David, who in the decades following the war moved from aviation to medical technology, looms as an enigmatic as well as instrumental figure in the Boomerang story.  Keith Meggs, President of the Aviation Historical Society and author of a multi-volume definitive history of Australian aviation says that it was David, a naturally reticent man, “who first argued the case for Australia to produce its own fighter plane rather than rely on British or American imports”.  At the time, aircraft were being promised for delivery to Australia only to end up being diverted elsewhere.           
 
The development of the Boomerang took place in an atmosphere of deep crisis.  Prospects looked bleak for Australia in the face of Japanese expansion in the Pacific.  Japanese troops advanced into Indo-China in July 1941.  In the first half of December 1941, the same month that design work on the Boomerang was commenced, two military disasters occurred - the attack on Pearl Harbour and the sinking of the British battleships Repulse and Prince of Wales which had been sent to Singapore by British Prime Minister Winston Churchill to aid in the defence of Australia. 

In February 1942 the Australian Government formally placed an order for 100 Boomerangs.  Later that month the British forces in Singapore finally surrendered to the Japanese and the first Japanese air raid on Darwin, which was almost entirely undefended, took place, killing over 200 people.  The prototype Boomerang flew for the first time on 29 May 1942, two days before the attack by Japanese submarines on naval ships anchored in Sydney Harbour. 

Production of the Boomerang was organised by Essington Lewis, who was appointed by Prime Minister John Curtain as the director-general of the newly created Department of Aircraft Production.  According to his biographer Geoffrey Blainey, Lewis wielded enormous power during World War Two as Australia’s munitions supremo, and introduced considerable innovation into large scale manufacturing.  “Much of Australia’s industrial expansion after the war was based on wartime techniques which he introduced”, writes Blainey.         

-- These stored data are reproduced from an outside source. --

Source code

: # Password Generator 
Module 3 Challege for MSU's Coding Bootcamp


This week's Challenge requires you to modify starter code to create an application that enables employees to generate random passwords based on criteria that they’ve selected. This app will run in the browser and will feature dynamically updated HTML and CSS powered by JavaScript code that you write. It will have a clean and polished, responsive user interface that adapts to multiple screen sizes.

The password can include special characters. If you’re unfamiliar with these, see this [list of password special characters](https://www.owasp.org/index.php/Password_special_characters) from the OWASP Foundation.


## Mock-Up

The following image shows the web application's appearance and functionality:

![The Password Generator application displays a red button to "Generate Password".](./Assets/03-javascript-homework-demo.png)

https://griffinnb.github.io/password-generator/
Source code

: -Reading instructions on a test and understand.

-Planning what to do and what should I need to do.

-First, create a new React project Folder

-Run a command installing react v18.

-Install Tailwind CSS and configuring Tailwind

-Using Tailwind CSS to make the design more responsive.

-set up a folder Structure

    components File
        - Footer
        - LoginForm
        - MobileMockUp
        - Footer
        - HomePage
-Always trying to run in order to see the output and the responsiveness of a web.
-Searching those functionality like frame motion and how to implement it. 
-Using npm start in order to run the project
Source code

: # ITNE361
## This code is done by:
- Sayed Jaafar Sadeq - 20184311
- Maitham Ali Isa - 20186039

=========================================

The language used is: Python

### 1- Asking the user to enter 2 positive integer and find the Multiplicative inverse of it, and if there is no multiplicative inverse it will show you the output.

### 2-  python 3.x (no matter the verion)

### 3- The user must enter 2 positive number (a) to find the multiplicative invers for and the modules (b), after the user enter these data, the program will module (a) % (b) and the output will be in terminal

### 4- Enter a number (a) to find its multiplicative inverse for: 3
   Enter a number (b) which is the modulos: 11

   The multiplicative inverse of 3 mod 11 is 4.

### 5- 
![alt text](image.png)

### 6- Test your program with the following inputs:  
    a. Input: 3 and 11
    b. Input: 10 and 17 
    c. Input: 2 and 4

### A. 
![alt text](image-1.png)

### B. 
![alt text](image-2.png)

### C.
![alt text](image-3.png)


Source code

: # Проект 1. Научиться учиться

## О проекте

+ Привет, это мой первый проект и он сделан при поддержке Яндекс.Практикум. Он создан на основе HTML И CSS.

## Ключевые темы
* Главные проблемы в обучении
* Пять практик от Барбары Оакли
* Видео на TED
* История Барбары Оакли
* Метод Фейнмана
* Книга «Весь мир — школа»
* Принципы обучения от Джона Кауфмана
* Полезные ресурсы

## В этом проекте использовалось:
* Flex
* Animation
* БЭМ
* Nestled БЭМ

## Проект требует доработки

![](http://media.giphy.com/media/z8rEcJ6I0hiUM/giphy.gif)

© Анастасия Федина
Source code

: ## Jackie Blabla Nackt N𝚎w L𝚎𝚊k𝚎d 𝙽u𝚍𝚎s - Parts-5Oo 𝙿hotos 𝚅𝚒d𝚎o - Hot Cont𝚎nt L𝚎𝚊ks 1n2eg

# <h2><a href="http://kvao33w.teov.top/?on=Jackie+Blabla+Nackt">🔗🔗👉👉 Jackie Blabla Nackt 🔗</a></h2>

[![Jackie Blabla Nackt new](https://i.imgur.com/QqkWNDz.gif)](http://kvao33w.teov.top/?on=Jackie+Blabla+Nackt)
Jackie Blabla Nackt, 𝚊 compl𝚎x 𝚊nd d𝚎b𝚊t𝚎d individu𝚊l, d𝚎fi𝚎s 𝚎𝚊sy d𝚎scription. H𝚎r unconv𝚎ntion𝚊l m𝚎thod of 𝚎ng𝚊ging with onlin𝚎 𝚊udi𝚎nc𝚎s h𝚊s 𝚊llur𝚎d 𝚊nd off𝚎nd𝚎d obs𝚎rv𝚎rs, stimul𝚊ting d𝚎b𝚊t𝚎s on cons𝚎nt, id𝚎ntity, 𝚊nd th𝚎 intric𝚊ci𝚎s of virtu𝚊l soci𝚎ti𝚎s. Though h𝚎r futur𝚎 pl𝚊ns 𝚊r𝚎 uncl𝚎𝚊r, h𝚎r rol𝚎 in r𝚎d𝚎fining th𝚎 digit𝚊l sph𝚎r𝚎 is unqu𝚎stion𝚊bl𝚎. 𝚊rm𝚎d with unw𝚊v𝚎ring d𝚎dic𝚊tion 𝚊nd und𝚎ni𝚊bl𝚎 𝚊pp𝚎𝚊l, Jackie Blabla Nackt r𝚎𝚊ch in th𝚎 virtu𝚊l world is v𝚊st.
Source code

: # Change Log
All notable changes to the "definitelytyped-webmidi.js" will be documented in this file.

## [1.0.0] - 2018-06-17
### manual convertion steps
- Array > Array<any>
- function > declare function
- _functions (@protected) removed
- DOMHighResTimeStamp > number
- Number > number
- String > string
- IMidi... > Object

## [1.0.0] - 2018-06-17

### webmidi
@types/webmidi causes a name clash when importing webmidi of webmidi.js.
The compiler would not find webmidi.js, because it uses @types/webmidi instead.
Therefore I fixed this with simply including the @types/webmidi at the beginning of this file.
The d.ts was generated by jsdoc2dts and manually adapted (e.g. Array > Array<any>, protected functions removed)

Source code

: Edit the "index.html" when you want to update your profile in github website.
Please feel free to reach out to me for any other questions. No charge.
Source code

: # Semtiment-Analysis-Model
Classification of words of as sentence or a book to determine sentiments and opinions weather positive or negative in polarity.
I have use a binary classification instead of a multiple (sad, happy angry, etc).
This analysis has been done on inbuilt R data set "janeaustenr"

In October 1942, the Australian War Cabinet agreed to increase the order for the Boomerang to 200 planes and eventually a total of 250 were ordered.  As aviation historian Stewart Wilson notes, this decision was taken “as insurance against overseas fighter aircraft not arriving as promised”. 

The last of the 250 Boomerangs to be built was delivered in early 1945, by which time the plane had been overshadowed as a frontline fighter by Spitfires and Mustangs, the latter being built in Australia by Commonwealth Aircraft Corporation.  After the war, CAC continued to produce fighter aircraft, parts and engines for the RAAF before being acquired by the partly UK-owned aircraft company Hawker de Havilland in 1986, which in turn sold off its Australian operations to Boeing Australia and Tenix in 2000.    

Throughout the latter part of the war, squadrons of Boomerangs were based in Australia and saw service overseas in the Bougainville and Borneo campaigns.  The resemblance of the Boomerang’s design to German and Japanese planes that Fred David had worked on meant that tragically some pilots were shot down in “friendly fire” incidents.            

One of the pilots who flew Boomerangs with RAAF No.5 Squadron at Bougainville is Jack Hearn.  Hearn, who lives in Melbourne, recalls flying low altitude missions over the jungle that included dropping smoke bombs to mark Japanese positions to guide bombers and strafing enemy soldiers working in vegetable gardens. Hearn says the Boomerang had its technical flaws though he appreciated the reliability of the plane’s engine: “At that level, if it failed then you had no hope”.     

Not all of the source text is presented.